Live Order Board Price vs Our Valuation: What's the Difference?
Clients occasionally notice that the 'average deal price' on the Live Order Board does not match our valuation for that same whisky. Sometimes the deal price is higher, sometimes lower. The question is usually the same: which figure is correct?
Both are correct. They simply answer different questions.
The Differences Explained
The 'average deal price' is a record of recent trades: one buyer and one seller agreed a price, for a specific quantity, at a specific moment. It is accurate, but it is also a single data point.
Our valuation performs a different function. It is built from a blend of evidence, recent trading on the Order Board, Bulk Trade Bids from industry buyers, and pricing from the wider Scotch whisky market, to provide a considered assessment of what a whisky line is worth, rather than a record of what one trade happened to settle at.
Why It Moves Both Ways
A seller who needs to exit a position quickly may transact below our valuation; that does not revise the valuation downward. A buyer seeking to secure supply immediately may transact above our valuation; that does not revise it upward either.
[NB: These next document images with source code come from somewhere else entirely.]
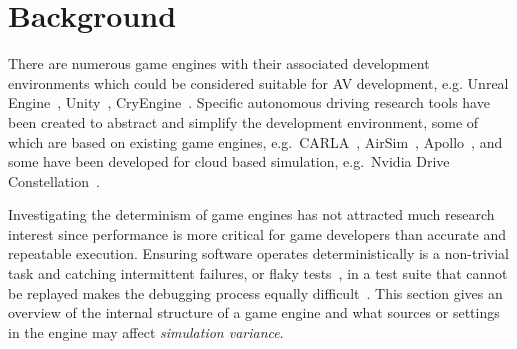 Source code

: \documentclass[letterpaper, 10 pt, journal, twoside]{IEEEtran}
\begin{document}
\section{Background} \label{s:background}

There are numerous game engines with their associated development environments which could be considered suitable for AV development, e.g. Unreal Engine~\cite{UE4_main_website}, Unity~\cite{Unity_main_website}, CryEngine~\cite{CryEngine_main_website}. Specific autonomous driving research tools have been created to abstract and simplify the development environment, some of which are based on existing game engines, e.g.\ CARLA~\cite{carla_main_website}, AirSim~\cite{AirSim_main_website}, Apollo~\cite{Apollo_main_website}, and some have been developed for cloud based simulation, e.g.\ Nvidia Drive Constellation~\cite{nvidia_constellation}.

Investigating the determinism of game engines has not attracted much research interest since performance is more critical for game developers than accurate and repeatable execution.  %
%
Ensuring software operates deterministically is a non-trivial task and catching intermittent failures, or flaky tests~\cite{intermittently-failing-tests}, in a test suite that cannot be replayed makes the debugging process equally difficult~\cite{acm-q-rr-interview}.
%
%
%
This section gives an overview of the internal structure of a game engine and what sources or settings in the engine may affect \textit{simulation variance}.
%
\end{document}
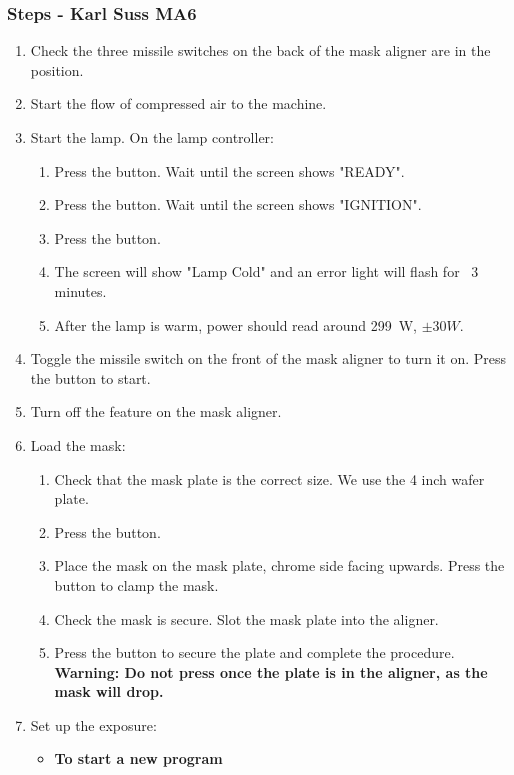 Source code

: \subsubsection{Steps - Karl Suss MA6}
\begin{enumerate}
\item Check the three missile switches on the back of the mask aligner are in the  position.
\item Start the flow of compressed air to the machine.
\item Start the lamp. On the lamp controller:
\begin{enumerate}
  \item Press the  button. Wait until the screen shows "READY".
  \item Press the  button. Wait until the screen shows "IGNITION".
  \item Press the  button.
  \item The screen will show "Lamp Cold" and an error light will flash for ~3 minutes.
  \item After the lamp is warm, power should read around \SI{299}{W}, $\pm \si{30}{W}$.
\end{enumerate}
\item Toggle the missile switch on the front of the mask aligner to turn it on. Press the 
      button to start.
\item Turn off the  feature on the mask aligner.
\item Load the mask:
\begin{enumerate}
  \item Check that the mask plate is the correct size. We use the 4 inch wafer plate.
  \item Press the  button.
  \item Place the mask on the mask plate, chrome side facing upwards. Press the  button to clamp the mask.
  \item Check the mask is secure. Slot the mask plate into the aligner.
  \item Press the  button to secure the plate and complete the procedure. \textbf{Warning: Do not press
         once the plate is in the aligner, as the mask will drop.}
\end{enumerate}
\item Set up the exposure:
\begin{itemize} [noitemsep, nolistsep]
  \item \textbf{To start a new program}

\end{itemize}
\end{enumerate}
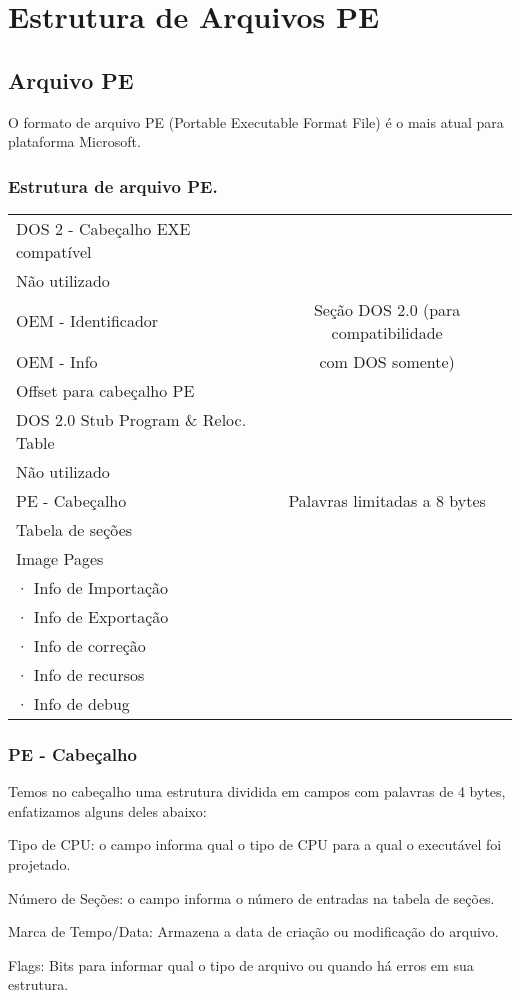
\chapter{Estrutura de Arquivos PE}
\label{ap:A}  
\section{Arquivo PE}

O formato de arquivo PE (Portable Executable Format File) é o mais atual para plataforma Microsoft.


\subsection{Estrutura de arquivo PE.}
\begin{list}{}
\item {\begin{tabular}{|l|c|}
\hline 
DOS 2 - Cabeçalho EXE compatível  & \tabularnewline
\cline{1-1} 
Não utilizado  & \tabularnewline
\cline{1-1} 
OEM - Identificador  & Seção DOS 2.0 (para compatibilidade \tabularnewline
OEM - Info  & com DOS somente)\tabularnewline
Offset para cabeçalho PE & \tabularnewline
\cline{1-1} 
DOS 2.0 Stub Program \& Reloc. Table  & \tabularnewline
\hline 
Não utilizado & \tabularnewline
\hline 
PE - Cabeçalho & Palavras limitadas a 8 bytes\tabularnewline
\hline 
Tabela de seções & \tabularnewline
\hline
Image Pages  & \tabularnewline
· Info de Importação & \tabularnewline
· Info de Exportação  & \tabularnewline
· Info de correção & \tabularnewline
· Info de recursos & \tabularnewline
· Info de debug & \tabularnewline
\hline
\end{tabular}}
\end{list}

\subsection{PE - Cabeçalho}


Temos no cabeçalho uma estrutura dividida em campos com palavras
de 4 bytes, enfatizamos alguns deles abaixo:


Tipo de CPU: o campo informa qual o tipo de CPU para a qual o executável
foi projetado.


Número de Seções: o campo informa o número de entradas na tabela
de seções.


Marca de Tempo/Data: Armazena a data de criação ou modificação do
arquivo.


Flags: Bits para informar qual o tipo de arquivo ou quando há erros
em sua estrutura.


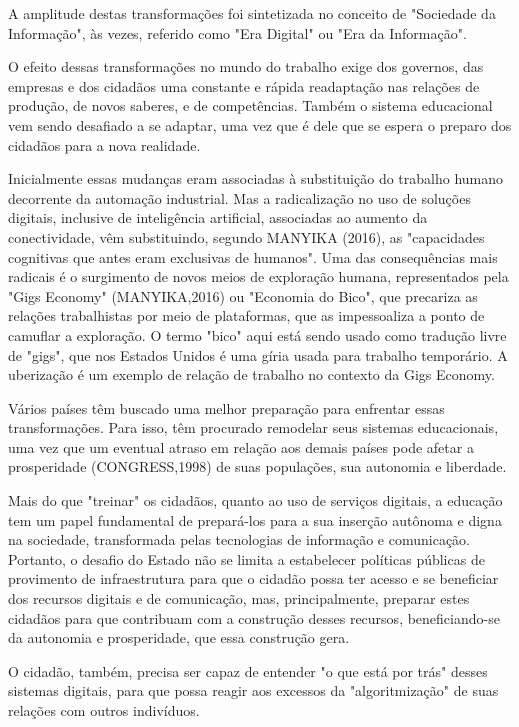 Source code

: A amplitude destas transformações foi sintetizada no conceito de "Sociedade da Informação", às vezes, referido como "Era Digital" ou "Era da Informação".

O efeito dessas transformações no mundo do trabalho exige dos governos, das empresas e dos cidadãos uma constante e rápida readaptação  nas relações de produção, de novos saberes, e de  competências. Também o sistema educacional vem sendo desafiado a se adaptar, uma vez que é dele que se espera o preparo dos cidadãos para a nova realidade.

Inicialmente essas mudanças eram associadas à substituição do trabalho humano decorrente da automação industrial. Mas a radicalização no uso de soluções digitais, inclusive de inteligência artificial, associadas ao aumento da conectividade, vêm substituindo, segundo MANYIKA (2016), as "capacidades cognitivas que antes eram exclusivas de humanos". Uma das consequências mais radicais é o surgimento de novos meios de exploração humana, representados pela "Gigs Economy" (MANYIKA,2016) ou "Economia do Bico", que precariza as relações trabalhistas por meio de plataformas, que as impessoaliza a ponto de camuflar a exploração. O termo "bico" aqui está sendo usado como tradução livre de "gigs", que nos Estados Unidos é uma gíria usada para trabalho temporário. A uberização é um exemplo de relação de trabalho no contexto da Gigs Economy.

Vários países têm buscado uma melhor preparação para enfrentar essas transformações. Para isso, têm procurado remodelar seus sistemas educacionais, uma vez que um eventual atraso em relação aos demais países pode afetar a prosperidade (CONGRESS,1998) de suas populações, sua autonomia e liberdade.

Mais do que "treinar" os cidadãos, quanto ao uso  de serviços digitais, a educação tem um papel fundamental de prepará-los para a sua inserção autônoma e digna na sociedade, transformada pelas tecnologias de informação e comunicação. Portanto, o desafio do Estado não se limita a estabelecer políticas públicas de provimento de infraestrutura para que o cidadão possa ter acesso e se beneficiar dos recursos digitais e de comunicação, mas, principalmente, preparar estes cidadãos para que contribuam com a construção desses recursos, beneficiando-se da autonomia e prosperidade, que  essa construção gera.

O cidadão, também, precisa ser capaz de entender "o que está por trás" desses sistemas digitais, para que possa reagir aos excessos da "algoritmização" de suas relações com outros indivíduos.


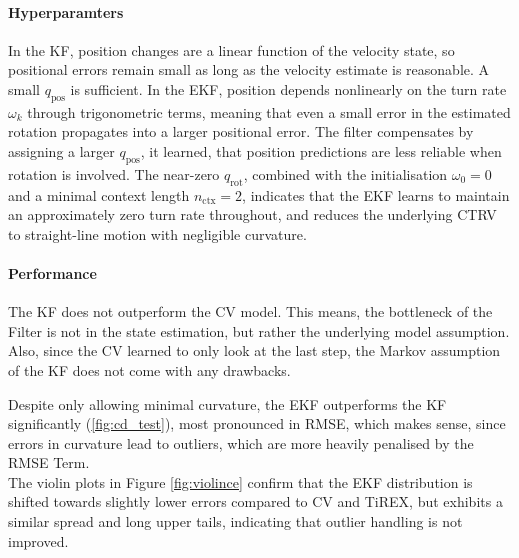                     \paragraph{Hyperparamters}
    
                    
                    In the \ac{KF}, position changes are a linear function of the velocity
                    state, so positional errors remain small as long as the velocity estimate
                    is reasonable.  A small $q_\text{pos}$ is sufficient.
                    In the \ac{EKF}, position depends nonlinearly on the turn rate $\omega_k$
                    through trigonometric terms, meaning that even a small error in the
                    estimated rotation propagates into a larger positional error.
                    The filter compensates by assigning a larger $q_\text{pos}$, it learned, that position predictions are less reliable when
                    rotation is involved. The near-zero $q_\text{rot}$, combined with the initialisation
                    $\omega_0 = 0$ and a minimal context length $n_\text{ctx} = 2$,
                    indicates that the \ac{EKF} learns to maintain an approximately
                    zero turn rate throughout, and reduces the underlying \ac{CTRV} to
                    straight-line motion with negligible curvature.
                
                    \paragraph{Performance}
                    The \ac{KF} does not outperform the \ac{CV} model. This means, the bottleneck of the Filter is not in the state estimation, but rather the underlying model assumption.
                    Also, since the \ac{CV} learned to only look at the last step, the Markov assumption of the \ac{KF} does not come with any drawbacks.
                    
                    Despite only allowing minimal curvature, the \ac{EKF} outperforms the \ac{KF} significantly (\ref{fig:cd_test}), most pronounced in RMSE, which makes sense, since errors in curvature lead to outliers, which are more heavily penalised by the \ac{RMSE} Term.\\
                    The  violin plots in Figure \ref{fig:violince} confirm that the \ac{EKF} distribution is shifted towards slightly lower errors compared to \ac{CV} and TiREX, but exhibits a similar spread and long upper tails, indicating that outlier handling is not improved.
More often than not, individual trades reflect the circumstances of the parties involved rather than the underlying value of the asset itself.
Why We Do Not Value Stock Using the Most Recent Average Deal Price
If our valuation moved to match every deal, two consequences would follow. First, portfolio values would fluctuate based on individual trades rather than genuine changes in value. Second, and more significantly, industry buyers submitting Bulk Trade Bids would anchor their offers to unnatural prices, to the detriment of clients. A steady, broadly-evidenced valuation preserves that benchmark for buyers and sellers alike.
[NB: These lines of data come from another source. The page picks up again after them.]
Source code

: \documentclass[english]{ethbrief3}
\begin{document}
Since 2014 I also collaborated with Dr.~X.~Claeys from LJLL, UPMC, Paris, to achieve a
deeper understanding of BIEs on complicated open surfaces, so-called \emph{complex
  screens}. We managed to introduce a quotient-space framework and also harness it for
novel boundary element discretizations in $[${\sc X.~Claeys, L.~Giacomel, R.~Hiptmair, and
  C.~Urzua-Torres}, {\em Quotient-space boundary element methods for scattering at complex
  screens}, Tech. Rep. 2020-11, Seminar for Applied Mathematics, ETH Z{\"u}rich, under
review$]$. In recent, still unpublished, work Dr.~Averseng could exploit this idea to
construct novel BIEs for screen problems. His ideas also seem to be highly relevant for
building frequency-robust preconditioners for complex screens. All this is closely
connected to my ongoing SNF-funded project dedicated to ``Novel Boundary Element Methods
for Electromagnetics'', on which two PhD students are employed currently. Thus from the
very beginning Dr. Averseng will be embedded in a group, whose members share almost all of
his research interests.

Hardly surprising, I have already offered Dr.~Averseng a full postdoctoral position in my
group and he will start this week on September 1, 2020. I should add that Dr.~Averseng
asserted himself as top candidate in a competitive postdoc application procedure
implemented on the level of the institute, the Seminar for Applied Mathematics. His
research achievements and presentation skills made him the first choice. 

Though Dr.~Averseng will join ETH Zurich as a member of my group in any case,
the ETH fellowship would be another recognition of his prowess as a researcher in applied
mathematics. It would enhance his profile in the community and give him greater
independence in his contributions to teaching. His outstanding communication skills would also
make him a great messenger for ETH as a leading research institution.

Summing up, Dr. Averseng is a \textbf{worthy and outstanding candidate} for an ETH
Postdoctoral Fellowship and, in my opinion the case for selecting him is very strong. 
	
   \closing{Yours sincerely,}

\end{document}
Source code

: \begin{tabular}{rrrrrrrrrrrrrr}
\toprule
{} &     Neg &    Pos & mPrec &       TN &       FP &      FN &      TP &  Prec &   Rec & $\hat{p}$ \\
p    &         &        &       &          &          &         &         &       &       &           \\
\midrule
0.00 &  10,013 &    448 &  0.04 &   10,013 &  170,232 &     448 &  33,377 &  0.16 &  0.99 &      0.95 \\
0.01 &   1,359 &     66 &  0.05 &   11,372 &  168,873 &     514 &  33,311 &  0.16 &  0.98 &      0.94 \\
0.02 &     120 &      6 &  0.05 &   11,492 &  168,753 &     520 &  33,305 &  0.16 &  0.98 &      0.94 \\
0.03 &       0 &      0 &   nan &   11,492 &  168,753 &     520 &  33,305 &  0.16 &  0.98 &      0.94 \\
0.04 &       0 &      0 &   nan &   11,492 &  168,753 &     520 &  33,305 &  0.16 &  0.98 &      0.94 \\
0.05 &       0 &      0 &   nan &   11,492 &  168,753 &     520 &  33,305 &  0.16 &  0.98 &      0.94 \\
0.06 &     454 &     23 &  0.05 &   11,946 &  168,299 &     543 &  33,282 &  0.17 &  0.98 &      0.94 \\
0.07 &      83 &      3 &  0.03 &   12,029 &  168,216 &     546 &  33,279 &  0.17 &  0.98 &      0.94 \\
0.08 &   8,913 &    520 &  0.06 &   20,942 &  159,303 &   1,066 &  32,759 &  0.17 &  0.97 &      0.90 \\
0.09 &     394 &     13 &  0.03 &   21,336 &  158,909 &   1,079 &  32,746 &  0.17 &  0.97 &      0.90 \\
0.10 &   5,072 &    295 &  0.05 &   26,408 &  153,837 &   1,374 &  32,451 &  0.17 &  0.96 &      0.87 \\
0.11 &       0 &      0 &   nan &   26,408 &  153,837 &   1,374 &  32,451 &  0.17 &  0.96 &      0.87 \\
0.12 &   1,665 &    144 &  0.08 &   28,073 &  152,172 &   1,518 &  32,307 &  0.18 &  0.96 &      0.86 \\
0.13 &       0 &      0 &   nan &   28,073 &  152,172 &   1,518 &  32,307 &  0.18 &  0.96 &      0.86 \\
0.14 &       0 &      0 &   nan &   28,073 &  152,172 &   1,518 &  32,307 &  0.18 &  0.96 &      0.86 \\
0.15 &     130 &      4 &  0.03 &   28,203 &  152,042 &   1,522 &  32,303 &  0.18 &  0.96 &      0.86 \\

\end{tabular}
A gap between the Order Board's last deal price and our valuation is not an error on either side. It reflects the difference between one transaction and a considered assessment of value. Clients remain free to trade at the current live price, but the valuation exists to indicate what the whisky is worth, rather than what one party was willing to pay or accept on a given day.
The value of whisky can fluctuate, going down as well as up. Past performance is not a reliable indicator of future price movements. No content on the WhiskyInvestDirect website nor in any of its communications constitutes investment advice. It is recommended that you seek professional advice to assess whether investing in whisky aligns with your financial goals.